# DATA TO USE
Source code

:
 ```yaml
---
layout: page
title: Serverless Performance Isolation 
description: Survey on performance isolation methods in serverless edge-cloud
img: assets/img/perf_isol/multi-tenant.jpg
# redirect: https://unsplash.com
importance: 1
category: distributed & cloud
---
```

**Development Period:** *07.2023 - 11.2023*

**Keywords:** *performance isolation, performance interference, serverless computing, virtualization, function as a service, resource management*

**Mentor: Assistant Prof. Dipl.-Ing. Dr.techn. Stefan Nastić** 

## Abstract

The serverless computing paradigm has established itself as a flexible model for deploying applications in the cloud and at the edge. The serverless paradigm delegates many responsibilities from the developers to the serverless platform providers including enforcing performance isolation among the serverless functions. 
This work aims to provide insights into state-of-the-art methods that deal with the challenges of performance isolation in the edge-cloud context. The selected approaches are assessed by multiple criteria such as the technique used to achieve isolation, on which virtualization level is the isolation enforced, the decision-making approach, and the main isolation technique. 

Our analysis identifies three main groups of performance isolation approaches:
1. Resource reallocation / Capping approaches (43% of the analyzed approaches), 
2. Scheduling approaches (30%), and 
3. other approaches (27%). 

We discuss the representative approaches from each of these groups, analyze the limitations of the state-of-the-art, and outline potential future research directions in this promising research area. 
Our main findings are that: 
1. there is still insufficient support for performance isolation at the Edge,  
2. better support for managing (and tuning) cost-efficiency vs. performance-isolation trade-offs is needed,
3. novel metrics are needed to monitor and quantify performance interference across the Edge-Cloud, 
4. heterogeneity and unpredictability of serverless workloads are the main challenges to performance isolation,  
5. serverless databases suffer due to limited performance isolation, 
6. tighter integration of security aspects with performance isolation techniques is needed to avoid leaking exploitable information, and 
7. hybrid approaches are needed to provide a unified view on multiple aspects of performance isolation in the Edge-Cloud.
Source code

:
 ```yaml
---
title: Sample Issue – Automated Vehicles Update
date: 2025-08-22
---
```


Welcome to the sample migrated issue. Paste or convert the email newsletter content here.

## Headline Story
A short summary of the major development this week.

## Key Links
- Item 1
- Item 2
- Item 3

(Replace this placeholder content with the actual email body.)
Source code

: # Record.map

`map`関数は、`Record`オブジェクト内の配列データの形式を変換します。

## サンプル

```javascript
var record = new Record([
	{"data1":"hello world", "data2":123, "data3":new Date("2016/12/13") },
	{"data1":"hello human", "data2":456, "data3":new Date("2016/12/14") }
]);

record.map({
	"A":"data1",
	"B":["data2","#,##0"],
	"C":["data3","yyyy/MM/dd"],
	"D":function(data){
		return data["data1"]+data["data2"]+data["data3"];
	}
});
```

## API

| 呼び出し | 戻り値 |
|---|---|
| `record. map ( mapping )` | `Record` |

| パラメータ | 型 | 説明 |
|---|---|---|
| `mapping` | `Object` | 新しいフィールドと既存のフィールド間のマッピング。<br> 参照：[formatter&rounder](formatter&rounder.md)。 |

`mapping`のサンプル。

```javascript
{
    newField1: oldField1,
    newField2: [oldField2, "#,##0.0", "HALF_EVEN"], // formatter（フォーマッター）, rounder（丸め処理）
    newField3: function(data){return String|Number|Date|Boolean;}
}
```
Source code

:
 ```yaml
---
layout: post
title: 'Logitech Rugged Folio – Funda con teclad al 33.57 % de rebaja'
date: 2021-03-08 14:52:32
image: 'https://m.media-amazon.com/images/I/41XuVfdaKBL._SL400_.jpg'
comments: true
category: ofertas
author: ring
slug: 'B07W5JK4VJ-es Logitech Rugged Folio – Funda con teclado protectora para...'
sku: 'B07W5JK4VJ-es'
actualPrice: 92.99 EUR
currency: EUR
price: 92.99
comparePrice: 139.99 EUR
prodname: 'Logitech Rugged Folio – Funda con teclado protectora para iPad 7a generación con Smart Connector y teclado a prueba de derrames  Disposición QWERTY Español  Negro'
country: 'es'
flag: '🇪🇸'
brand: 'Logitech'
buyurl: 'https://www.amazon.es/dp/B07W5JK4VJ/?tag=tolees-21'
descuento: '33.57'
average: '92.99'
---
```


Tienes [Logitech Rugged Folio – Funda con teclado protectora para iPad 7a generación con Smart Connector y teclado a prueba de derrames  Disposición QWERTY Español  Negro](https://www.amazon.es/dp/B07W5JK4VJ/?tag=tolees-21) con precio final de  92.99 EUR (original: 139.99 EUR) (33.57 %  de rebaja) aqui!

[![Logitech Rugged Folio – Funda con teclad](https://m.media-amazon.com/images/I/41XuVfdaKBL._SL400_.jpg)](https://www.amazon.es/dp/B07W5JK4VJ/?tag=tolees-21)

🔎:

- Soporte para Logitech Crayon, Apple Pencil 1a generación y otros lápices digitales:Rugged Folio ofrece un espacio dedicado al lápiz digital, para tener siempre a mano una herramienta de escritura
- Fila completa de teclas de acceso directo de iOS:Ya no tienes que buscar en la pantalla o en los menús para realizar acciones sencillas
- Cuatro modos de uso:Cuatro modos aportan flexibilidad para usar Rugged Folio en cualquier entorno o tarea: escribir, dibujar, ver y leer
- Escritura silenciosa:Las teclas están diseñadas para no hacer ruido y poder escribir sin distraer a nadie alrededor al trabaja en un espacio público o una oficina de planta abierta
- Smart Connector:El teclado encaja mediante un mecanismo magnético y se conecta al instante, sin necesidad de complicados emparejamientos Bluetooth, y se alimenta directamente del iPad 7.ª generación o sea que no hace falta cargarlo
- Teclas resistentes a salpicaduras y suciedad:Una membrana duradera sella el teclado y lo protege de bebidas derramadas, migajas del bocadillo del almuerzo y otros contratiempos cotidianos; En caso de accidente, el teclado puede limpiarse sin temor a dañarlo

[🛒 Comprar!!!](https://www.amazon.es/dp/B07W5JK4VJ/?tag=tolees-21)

# WHAT YOU SHOULD DO
Looking at the listing above, which lines hold "Funda"? Copy every such line.

# RESPONSE
title: 'Logitech Rugged Folio – Funda con teclad al 33.57 % de rebaja'
slug: 'B07W5JK4VJ-es Logitech Rugged Folio – Funda con teclado protectora para...'
prodname: 'Logitech Rugged Folio – Funda con teclado protectora para iPad 7a generación con Smart Connector y teclado a prueba de derrames  Disposición QWERTY Español  Negro'
Tienes [Logitech Rugged Folio – Funda con teclado protectora para iPad 7a generación con Smart Connector y teclado a prueba de derrames  Disposición QWERTY Español  Negro](https://www.amazon.es/dp/B07W5JK4VJ/?tag=tolees-21) con precio final de  92.99 EUR (original: 139.99 EUR) (33.57 %  de rebaja) aqui!
[![Logitech Rugged Folio – Funda con teclad](https://m.media-amazon.com/images/I/41XuVfdaKBL._SL400_.jpg)](https://www.amazon.es/dp/B07W5JK4VJ/?tag=tolees-21)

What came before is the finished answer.